No, it doesn’t play a part in my life in any conventional sense — I am not religious in any way — but I do think there are some similarities between religious activity and making art. The act of making to me feels similar to another’s act of prayer, or dedication to what they believe in, or meditation. I feel like there’s something similar in the actions. If you take a deeply spiritual person — a monk, say — they’ve dedicated their life to focusing on something very specific. Similarly, I’ve dedicated myself to making this art, to working with this imagery, to exploring these ideas. When you’re in the act of painting, it’s really unlike most other things — you’re reaching into a certain part of your brain and trying to pull out whatever’s there. I imagine prayer to be similar. Beyond the action to me there is another connection: the final “product”. Abstract art can be hard to understand for some, just in the same way religion is hard to understand for me.

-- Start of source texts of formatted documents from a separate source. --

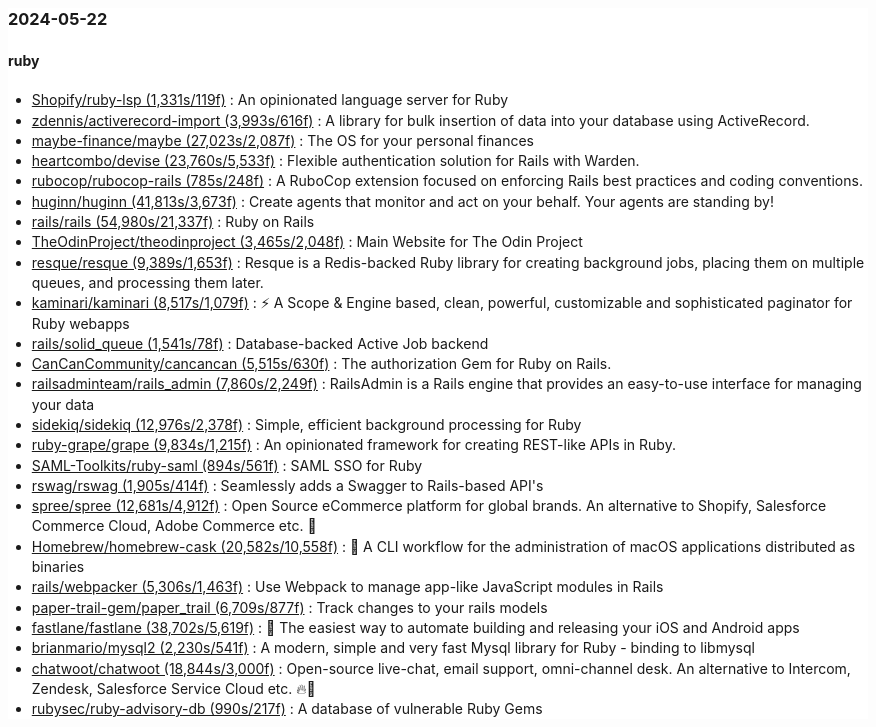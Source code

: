 ### 2024-05-22

#### ruby
* [Shopify/ruby-lsp (1,331s/119f)](https://github.com/Shopify/ruby-lsp) : An opinionated language server for Ruby
* [zdennis/activerecord-import (3,993s/616f)](https://github.com/zdennis/activerecord-import) : A library for bulk insertion of data into your database using ActiveRecord.
* [maybe-finance/maybe (27,023s/2,087f)](https://github.com/maybe-finance/maybe) : The OS for your personal finances
* [heartcombo/devise (23,760s/5,533f)](https://github.com/heartcombo/devise) : Flexible authentication solution for Rails with Warden.
* [rubocop/rubocop-rails (785s/248f)](https://github.com/rubocop/rubocop-rails) : A RuboCop extension focused on enforcing Rails best practices and coding conventions.
* [huginn/huginn (41,813s/3,673f)](https://github.com/huginn/huginn) : Create agents that monitor and act on your behalf. Your agents are standing by!
* [rails/rails (54,980s/21,337f)](https://github.com/rails/rails) : Ruby on Rails
* [TheOdinProject/theodinproject (3,465s/2,048f)](https://github.com/TheOdinProject/theodinproject) : Main Website for The Odin Project
* [resque/resque (9,389s/1,653f)](https://github.com/resque/resque) : Resque is a Redis-backed Ruby library for creating background jobs, placing them on multiple queues, and processing them later.
* [kaminari/kaminari (8,517s/1,079f)](https://github.com/kaminari/kaminari) : ⚡ A Scope & Engine based, clean, powerful, customizable and sophisticated paginator for Ruby webapps
* [rails/solid_queue (1,541s/78f)](https://github.com/rails/solid_queue) : Database-backed Active Job backend
* [CanCanCommunity/cancancan (5,515s/630f)](https://github.com/CanCanCommunity/cancancan) : The authorization Gem for Ruby on Rails.
* [railsadminteam/rails_admin (7,860s/2,249f)](https://github.com/railsadminteam/rails_admin) : RailsAdmin is a Rails engine that provides an easy-to-use interface for managing your data
* [sidekiq/sidekiq (12,976s/2,378f)](https://github.com/sidekiq/sidekiq) : Simple, efficient background processing for Ruby
* [ruby-grape/grape (9,834s/1,215f)](https://github.com/ruby-grape/grape) : An opinionated framework for creating REST-like APIs in Ruby.
* [SAML-Toolkits/ruby-saml (894s/561f)](https://github.com/SAML-Toolkits/ruby-saml) : SAML SSO for Ruby
* [rswag/rswag (1,905s/414f)](https://github.com/rswag/rswag) : Seamlessly adds a Swagger to Rails-based API's
* [spree/spree (12,681s/4,912f)](https://github.com/spree/spree) : Open Source eCommerce platform for global brands. An alternative to Shopify, Salesforce Commerce Cloud, Adobe Commerce etc. 🛒
* [Homebrew/homebrew-cask (20,582s/10,558f)](https://github.com/Homebrew/homebrew-cask) : 🍻 A CLI workflow for the administration of macOS applications distributed as binaries
* [rails/webpacker (5,306s/1,463f)](https://github.com/rails/webpacker) : Use Webpack to manage app-like JavaScript modules in Rails
* [paper-trail-gem/paper_trail (6,709s/877f)](https://github.com/paper-trail-gem/paper_trail) : Track changes to your rails models
* [fastlane/fastlane (38,702s/5,619f)](https://github.com/fastlane/fastlane) : 🚀 The easiest way to automate building and releasing your iOS and Android apps
* [brianmario/mysql2 (2,230s/541f)](https://github.com/brianmario/mysql2) : A modern, simple and very fast Mysql library for Ruby - binding to libmysql
* [chatwoot/chatwoot (18,844s/3,000f)](https://github.com/chatwoot/chatwoot) : Open-source live-chat, email support, omni-channel desk. An alternative to Intercom, Zendesk, Salesforce Service Cloud etc. 🔥💬
* [rubysec/ruby-advisory-db (990s/217f)](https://github.com/rubysec/ruby-advisory-db) : A database of vulnerable Ruby Gems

I was raised completely without mention of religion, but I spent my first year of high school in a Catholic school, because the public schools in the area were terrible. I was expelled after a year, for many reasons — I just didn’t fit in and my grades were pretty bad. The first time the religion teacher gave me detention, I was in total shock. I wasn’t behaving badly — I was asking too many questions and this really frustrated her. My questions were all way too literal. To me, none of The Bible made any sense and so I asked questions — very simple questions. She mistook my naiveté for sarcasm.
Growing up in a very Catholic Ireland, the lack of questioning was always something that confused me…
It took me a while to realise that I couldn’t and shouldn’t ask questions, and the nuns couldn’t answer them anyways. I think my parents had to sit me down and tell me that I wasn’t allowed to ask those sorts of questions and why. I didn’t really understand — to me, it was a class like any other class. In math class, I could freely ask questions.
One of my favourite pieces in your art collection, which you share online, is the snowman drawing by your brother when he was very young — the composition is so assured, and, as you note, the shadow work is fantastic. We could wrestle with the definition of art for days, but just with that specific piece, what was it that made you decide it was “art,” rather than another childhood drawing?
It’s a great little piece, and it’s the shadow of the snowman that makes me like it so much. I appreciate it in the same way that I appreciate the more accomplished art I own. It’s not really that different than any other childhood drawing though — there’s always something amazing in children’s artwork. I want my art collection to be inclusive of all things created, no matter the age of the person. Art should not be precious and your collection can and should be random.
That’s such a beautiful way of seeing art, and an uncommon one, I feel. So often, we see art as this precious thing to be hung on big white walls in galleries.
For me, the act of making art is not clean and tidy like a gallery and I don’t treat my work all that kindly as I’m working. Things get stepped on and torn and repaired. I don’t consider my work to be precious. Maybe it has a moment when it’s in a nice gallery and it looks precious. But in reality, it’s just a short moment in the life of the piece. I don’t see art as precious.
So, finally, what kind of legacy do you want to leave behind?
When I was in high school and I used to spend hours digging around thrift stores, partly as an exploration of the past and partly to find weird things and drag them home. I grew to love some of those things I found and still have and use them today. Even though they were somebody else’s for so long, I’ve grown to appreciate them as if they were mine. All these things we own and make have cycles. As far as a legacy goes, at the end of the day, I’m creating objects no different to household goods. If these things can live a slightly longer life, and get passed around, then that’s excellent. It’d be great if people appreciate my work, but if not, whatever — it’ll go in the dumpster.